Good heavens - that means to go 100 miles there is a 2 gallon difference between Pious and RAV4, but a 3 gallon difference between RAV4 and monster SUV. Who woulda thunk it.
Anyway, his thesis is that one should therefore substitute one's Hummer for a RAV4, not one's RAV 4 for a Pious to be having the biggest impact. Can you see the problem in his argument?
Aha, I hear you say - why not just substitute your Hummer straight for a Pious and then get all that fuel saving benefit and be truly Green and Pious.
Buzzzzz. Wrong!!!!!
Wrong?
Yup, wrong - because the BIG EQUATION here is Total Lifetime Energy Usage, and the Hummer is already built - its called a Sunk Cost, I've already raped the planet for it. However, if I buy a new RAV4 or a Pious I have to rape the planet again for all the materials, labour, energy etc to build the new car.

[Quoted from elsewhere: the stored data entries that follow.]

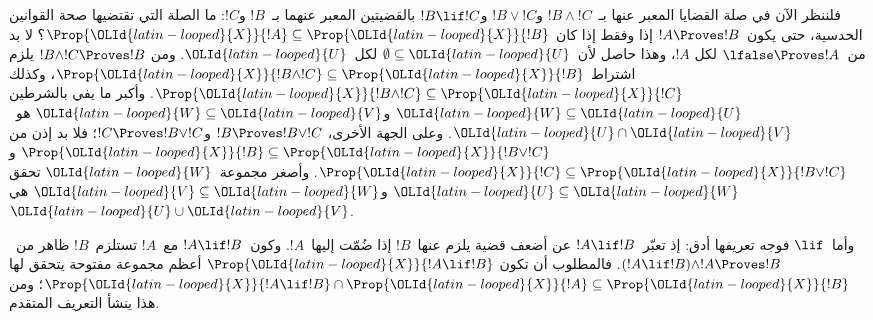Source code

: \documentclass[../../../include/open-logic-section]{subfiles}
\begin{document}
فلننظر الآن في صلة القضايا المعبر عنها بـ~$!B \land !C$ و$!B \lor !C$
و$!B \lif !C$ بالقضيتين المعبر عنهما بـ~$!B$ و$!C$: ما الصلة التي
تقتضيها صحة القوانين الحدسية، حتى يكون~$!A \Proves !B$ إذا وفقط إذا كان
$\Prop{\OLId{latin-looped}{X}}{!A}\subseteq\Prop{\OLId{latin-looped}{X}}{!B}$؟ لا بد من~$\lfalse \Proves !A$ لكل
$!A$، وهذا حاصل لأن~$\emptyset\subseteq \OLId{latin-looped}{U}$ لكل~$\OLId{latin-looped}{U}$. ومن
$!B \land !C \Proves !B$ يلزم اشتراط
$\Prop{\OLId{latin-looped}{X}}{!B \land !C}\subseteq\Prop{\OLId{latin-looped}{X}}{!B}$، وكذلك
$\Prop{\OLId{latin-looped}{X}}{!B \land !C}\subseteq\Prop{\OLId{latin-looped}{X}}{!C}$. وأكبر ما يفي بالشرطين
$\OLId{latin-looped}{W} \subseteq \OLId{latin-looped}{U}$ و$\OLId{latin-looped}{W} \subseteq \OLId{latin-looped}{V}$ هو~$\OLId{latin-looped}{U} \cap \OLId{latin-looped}{V}$. وعلى الجهة الأخرى،
$!B \Proves !B \lor !C$ و$!C \Proves !B \lor !C$؛ فلا بد إذن من
$\Prop{\OLId{latin-looped}{X}}{!B}\subseteq\Prop{\OLId{latin-looped}{X}}{!B \lor !C}$ و
$\Prop{\OLId{latin-looped}{X}}{!C}\subseteq\Prop{\OLId{latin-looped}{X}}{!B \lor !C}$. وأصغر مجموعة~$\OLId{latin-looped}{W}$ تحقق
$\OLId{latin-looped}{U} \subseteq \OLId{latin-looped}{W}$ و$\OLId{latin-looped}{V} \subseteq \OLId{latin-looped}{W}$ هي~$\OLId{latin-looped}{U} \cup \OLId{latin-looped}{V}$.

وأما~$\lif$ فوجه تعريفها أدق: إذ تعبّر~$!A \lif !B$ عن أضعف قضية
يلزم عنها~$!B$ إذا ضُمّت إليها~$!A$. وكون~$!A \lif !B$ مع~$!A$
تستلزم~$!B$ ظاهر من~$(!A \lif !B)\land !A \Proves !B$. فالمطلوب أن تكون
$\Prop{\OLId{latin-looped}{X}}{!A \lif !B}$ أعظم مجموعة مفتوحة يتحقق لها
$\Prop{\OLId{latin-looped}{X}}{!A \lif !B}\cap\Prop{\OLId{latin-looped}{X}}{!A}\subseteq\Prop{\OLId{latin-looped}{X}}{!B}$؛ ومن هذا
ينشأ التعريف المتقدم.
\end{document}
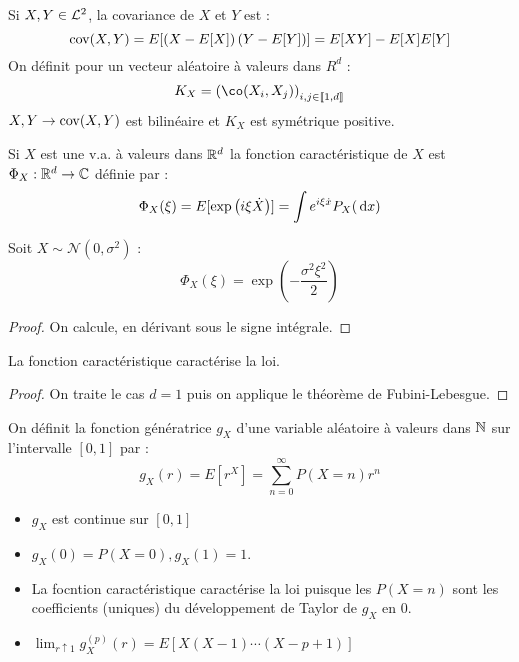 \documentclass{cours}
\begin{document}
    \begin{definition}
        Si $X, Y \in \mathcal{L}^{2}$, la covariance de $X$ et $Y$ est :
        \[
            \operatorname{cov}(X, Y) = E[\left(X - E[X]\right)\left(Y - E[Y]\right)] = E[XY] - E[X]E[Y]
        \]
        On définit pour un vecteur aléatoire à valeurs dans $R^{d}$ : 
        \[
            K_{X} = \left(\co(X_{i}, X_{j})\right)_{i, j \in \llbracket 1,d\rrbracket}
        \]
        $X, Y \rightarrow \operatorname{cov}(X, Y)$ est bilinéaire et $K_{X}$ est symétrique positive. 
    \end{definition}

    \begin{definition}
        Si $X$ est une v.a. à valeurs dans $\mathbb{R}^{d}$ la fonction caractéristique de $X$ est $\Phi_{X} : \mathbb{R}^{d} \rightarrow \mathbb{C}$ définie par : 
        \[
            \Phi_{X}(\xi) = E[\exp\left(i\xi \dot X\right)] = \int e^{i\xi \dot x}P_{X}({\rm \, d} x)
        \]
    \end{definition}

    \begin{lemma}
        Soit $X \sim \mathcal{N}(0, \sigma^{2})$ : 
        \[
            \Phi_{X}(\xi) = \exp\left(-\frac{\sigma^{2}\xi^{2}}{2}\right)
        \]
    \end{lemma}
    \begin{proof}
        On calcule, en dérivant sous le signe intégrale. 
    \end{proof}

    \begin{theorem}
        La fonction caractéristique caractérise la loi.
    \end{theorem}
    \begin{proof}
        On traite le cas $d = 1$ puis on applique le théorème de Fubini-Lebesgue.
    \end{proof}

    \begin{definition}
        On définit la fonction génératrice $g_{X}$ d'une variable aléatoire à valeurs dans $\mathbb{N}$ sur l'intervalle $\left[0, 1\right]$ par : 
        \[
            g_{X}(r) = E[r^{X}] = \sum_{n = 0}^{\infty}P(X = n)r^{n}
        \]
    \end{definition}

    \begin{proposition}
        \begin{itemize}
            \item $g_{X}$ est continue sur $\left[0, 1\right]$
            \item $g_{X}(0) = P(X = 0), g_{X}(1) = 1$.
            \item La focntion caractéristique caractérise la loi puisque les $P(X = n)$ sont les coefficients (uniques) du développement de Taylor de $g_{X}$ en $0$.
            \item $\lim_{r \uparrow 1}g_{X}^{(p)}(r) = E\left[X(X - 1)\cdots(X - p + 1)\right]$
        \end{itemize}
    \end{proposition}
\end{document}
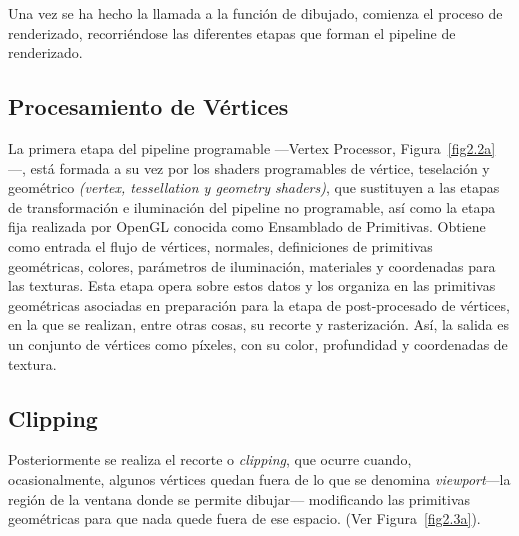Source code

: Una vez se ha hecho la llamada a la función de dibujado, comienza el proceso de
renderizado, recorriéndose las diferentes etapas que forman el pipeline de
renderizado. 

\subsection{Procesamiento de Vértices}
\label{ref:procesamiento}

La primera etapa del pipeline programable ---Vertex Processor,
Figura~\ref{fig2.2a}---, está formada a su vez por los shaders programables de
vértice, teselación y geométrico \textit{(vertex, tessellation y geometry
shaders)}, que sustituyen a las etapas de transformación e iluminación del
pipeline no programable, así como la etapa fija realizada por OpenGL conocida
como Ensamblado de Primitivas. Obtiene como entrada el flujo de vértices,
normales, definiciones de primitivas geométricas, colores, parámetros de
iluminación, materiales y coordenadas para las texturas. Esta etapa opera sobre
estos datos y los organiza en las primitivas geométricas asociadas en
preparación para la etapa de post-procesado de vértices, en la que se realizan,
entre otras cosas, su recorte y rasterización.  Así, la salida es un conjunto de
vértices como píxeles, con su color, profundidad y coordenadas de textura.

\subsection{Clipping}
\label{ref:clipping}

Posteriormente se realiza el recorte o \textit{clipping}, que ocurre cuando,
ocasionalmente, algunos vértices quedan fuera de lo que se denomina
\textit{viewport}---la región de la ventana donde se permite dibujar---
modificando las primitivas geométricas para que nada quede fuera de ese espacio.
(Ver Figura~\ref{fig2.3a}).

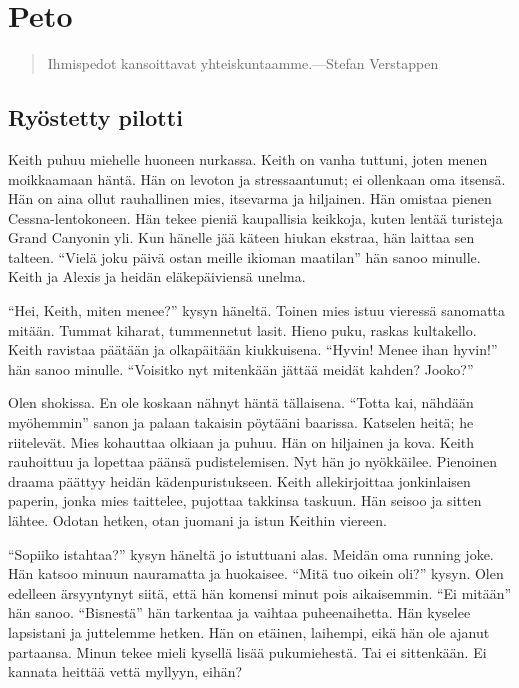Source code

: \chapter{Peto}

\begin{quotation}
\noindent Ihmispedot kansoittavat yhteiskuntaamme.\newline ---Stefan Verstappen
\end{quotation}

\section{Ryöstetty pilotti}

\begin{tarina}

Keith puhuu miehelle huoneen nurkassa. Keith on vanha tuttuni, joten menen moikkaamaan häntä. Hän on levoton ja stressaantunut; ei ollenkaan oma itsensä. Hän on aina ollut rauhallinen mies, itsevarma ja hiljainen. Hän omistaa pienen Cessna-lentokoneen. Hän tekee pieniä kaupallisia keikkoja, kuten lentää turisteja Grand Canyonin yli. Kun hänelle jää käteen hiukan ekstraa, hän laittaa sen talteen. ``Vielä joku päivä ostan meille ikioman maatilan\vmq{,}'' hän sanoo minulle. Keith ja Alexis ja heidän eläkepäiviensä unelma.

``Hei, Keith, miten menee?'' kysyn häneltä. Toinen mies istuu vieressä sanomatta mitään. Tummat kiharat, tummennetut lasit. Hieno puku, raskas kultakello. Keith ravistaa päätään ja olkapäitään kiukkuisena. ``Hyvin! Menee ihan hyvin!'' hän sanoo minulle. ``Voisitko nyt mitenkään jättää meidät kahden? Jooko?''

Olen shokissa. En ole koskaan nähnyt häntä tällaisena. ``Totta kai, nähdään myöhemmin\vmq{,}'' sanon ja palaan takaisin pöytääni baarissa. Katselen heitä; he riitelevät. Mies kohauttaa olkiaan ja puhuu. Hän on hiljainen ja kova. Keith rauhoittuu ja lopettaa päänsä pudistelemisen. Nyt hän jo nyökkäilee. Pienoinen draama päättyy heidän kädenpuristukseen. Keith allekirjoittaa jonkinlaisen paperin, jonka mies taittelee, pujottaa takkinsa taskuun. Hän seisoo ja sitten lähtee. Odotan hetken, otan juomani ja istun Keithin viereen.

``Sopiiko istahtaa?'' kysyn häneltä jo istuttuani alas. Meidän oma running joke. Hän katsoo minuun nauramatta ja huokaisee. ``Mitä tuo oikein oli?'' kysyn. Olen edelleen ärsyyntynyt siitä, että hän komensi minut pois aikaisemmin. ``Ei mitään\vmq{,}'' hän sanoo. ``Bisnestä\vmq{,}'' hän tarkentaa ja vaihtaa puheenaihetta. Hän kyselee lapsistani ja juttelemme hetken. Hän on etäinen, laihempi, eikä hän ole ajanut partaansa. Minun tekee mieli kysellä lisää pukumiehestä. Tai ei sittenkään. Ei kannata heittää vettä myllyyn, eihän?


\end{tarina}
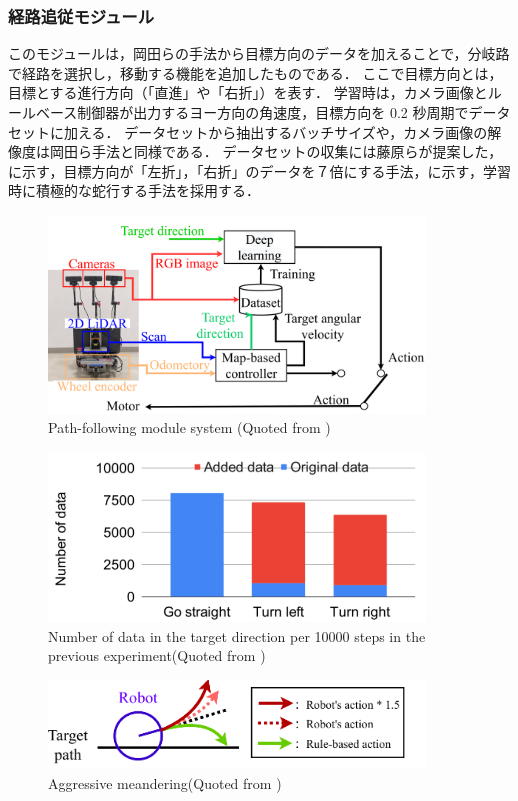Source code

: \subsubsection{経路追従モジュール}
このモジュールは，岡田らの手法から目標方向のデータを加えることで，分岐路で経路を選択し，移動する機能を追加したものである．
ここで目標方向とは，目標とする進行方向（「直進」や「右折」）を表す．
学習時は，カメラ画像とルールベース制御器が出力するヨー方向の角速度，目標方向を 0.2 秒周期でデータセットに加える．
データセットから抽出するバッチサイズや，カメラ画像の解像度は岡田ら手法と同様である．
データセットの収集には藤原ら\cite{fujiwara2023}が提案した，に示す，目標方向が「左折」，「右折」のデータを７倍にする手法，に示す，学習時に積極的な蛇行する手法を採用する．

\begin{figure}[htbp]
  \centering
  \includegraphics[width=100mm]{images/pdf/haruyama/pathfollow_sys.pdf}
  \caption{Path-following module system (Quoted from \cite{haruyama2023})}
  \label{fig:pathfollow}
\end{figure}

\begin{figure}[htbp]
  \centering
  \includegraphics[width=100mm]{images/pdf/fujiwara/oversample.pdf}
  \caption{Number of data in the target direction per 10000 steps in the previous 
  experiment(Quoted from \cite{fujiwara2023})}
  \label{fig:oversample}
\end{figure}

\begin{figure}[htbp]
  \centering
  \includegraphics[width=100mm]{images/pdf/fujiwara/behavior.pdf}
  \caption{Aggressive meandering(Quoted from \cite{fujiwara2023})}
  \label{fig:behavior}
\end{figure}

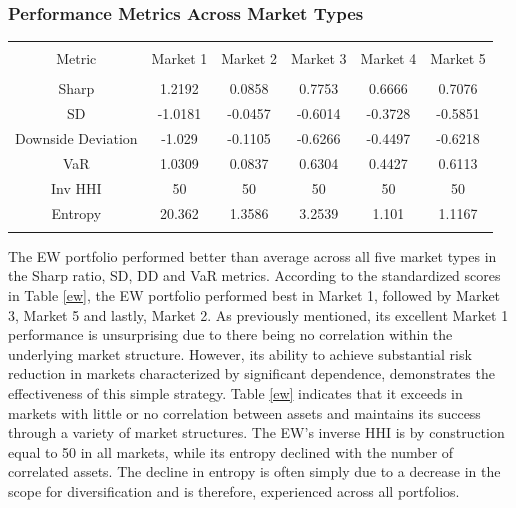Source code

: \documentclass[11pt,preprint, authoryear]{elsarticle}
\let\origtable\table
\let\endorigtable\endtable
\renewenvironment{table}[1][2] {
    \expandafter\origtable\expandafter[H]
} {
    \endorigtable
}
\numberwithin{equation}{section}
\numberwithin{figure}{section}
\numberwithin{table}{section}
\begin{document}
\hypertarget{performance-metrics-across-market-types}{%
\subsubsection{\texorpdfstring{Performance Metrics Across Market Types
\label{perf}}{Performance Metrics Across Market Types }}\label{performance-metrics-across-market-types}}

\begin{table}[!htbp] \centering 
  \caption{Equal Weight} 
  \label{ew} 
\begin{tabular}{@{\extracolsep{5pt}} cccccc} 
\\[-1.8ex]\hline 
\hline \\[-1.8ex] 
Metric & Market 1 & Market 2 & Market 3 & Market 4 & Market 5 \\ 
\hline \\[-1.8ex] 
Sharp & 1.2192 & 0.0858 & 0.7753 & 0.6666 & 0.7076 \\ 
SD & -1.0181 & -0.0457 & -0.6014 & -0.3728 & -0.5851 \\ 
Downside Deviation & -1.029 & -0.1105 & -0.6266 & -0.4497 & -0.6218 \\ 
VaR & 1.0309 & 0.0837 & 0.6304 & 0.4427 & 0.6113 \\ 
Inv HHI & 50 & 50 & 50 & 50 & 50 \\ 
Entropy & 20.362 & 1.3586 & 3.2539 & 1.101 & 1.1167 \\ 
\hline \\[-1.8ex] 
\end{tabular} 
\end{table}

The EW portfolio performed better than average across all five market
types in the Sharp ratio, SD, DD and VaR metrics. According to the
standardized scores in Table \ref{ew}, the EW portfolio performed best
in Market 1, followed by Market 3, Market 5 and lastly, Market 2. As
previously mentioned, its excellent Market 1 performance is unsurprising
due to there being no correlation within the underlying market
structure. However, its ability to achieve substantial risk reduction in
markets characterized by significant dependence, demonstrates the
effectiveness of this simple strategy. Table \ref{ew} indicates that it
exceeds in markets with little or no correlation between assets and
maintains its success through a variety of market structures. The EW's
inverse HHI is by construction equal to 50 in all markets, while its
entropy declined with the number of correlated assets. The decline in
entropy is often simply due to a decrease in the scope for
diversification and is therefore, experienced across all portfolios.
\end{document}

And guess what - the energy absorbed in building that new car will far outweigh the energy absorbed in the difference in fuel consumption for the 100,000 miles or so I will drive.
Allow me to calculate this - thats roughly 5,000 gallons of fuel - $ 12,500 at $1.50 a gallon - difference between Hummer and Pious over a lifetime.
Now, the cost of a car can pretty much be thought of as the sum of its energy inputs, so a Pious at c $24,000 (margins on smaller cars are wafer thin, that's mostly real costs) is about double the $12,500 figure.
So, by buying that new Pious rather than keeping the existing Hummer you have just burnt nearly double the amount of energy as you would in driving Ol' Gas Guzzler another 100,000 miles.
Now if you were to buy a Second Hand Pious, then that would be fine. But hey, you may as well buy a second hand car you actually like driving, as the marginal difference is far lower than buying a new car
Anyway, for your enjoyment I have put up the YouTube vid of Tom Lehrer's "New Maths" as done by RonfarZ3
There's a variant of the "fuel efficiency" argument that goes down in computers, too.
As I found when researching a feature on "green PCs" for MacUser a few years ago, if you look at energy consumption over its entire lifespan including manufacture, 80% of the total energy a PC uses is used in making it.
The energy consumption saved by switching to, say, a low-energy processor is actually a rounding error compared to how much it takes to make that new processor.
(The feature is at http://www.technovia.co.uk/2008/06/how-green-is-your-apple.html if you fancy a look).
For eg out of season fruit - 80%+ of the energy is involved in growing it, the transport cost across the planet is minimal and is usually saved just by growing it in a region where it grows naturally.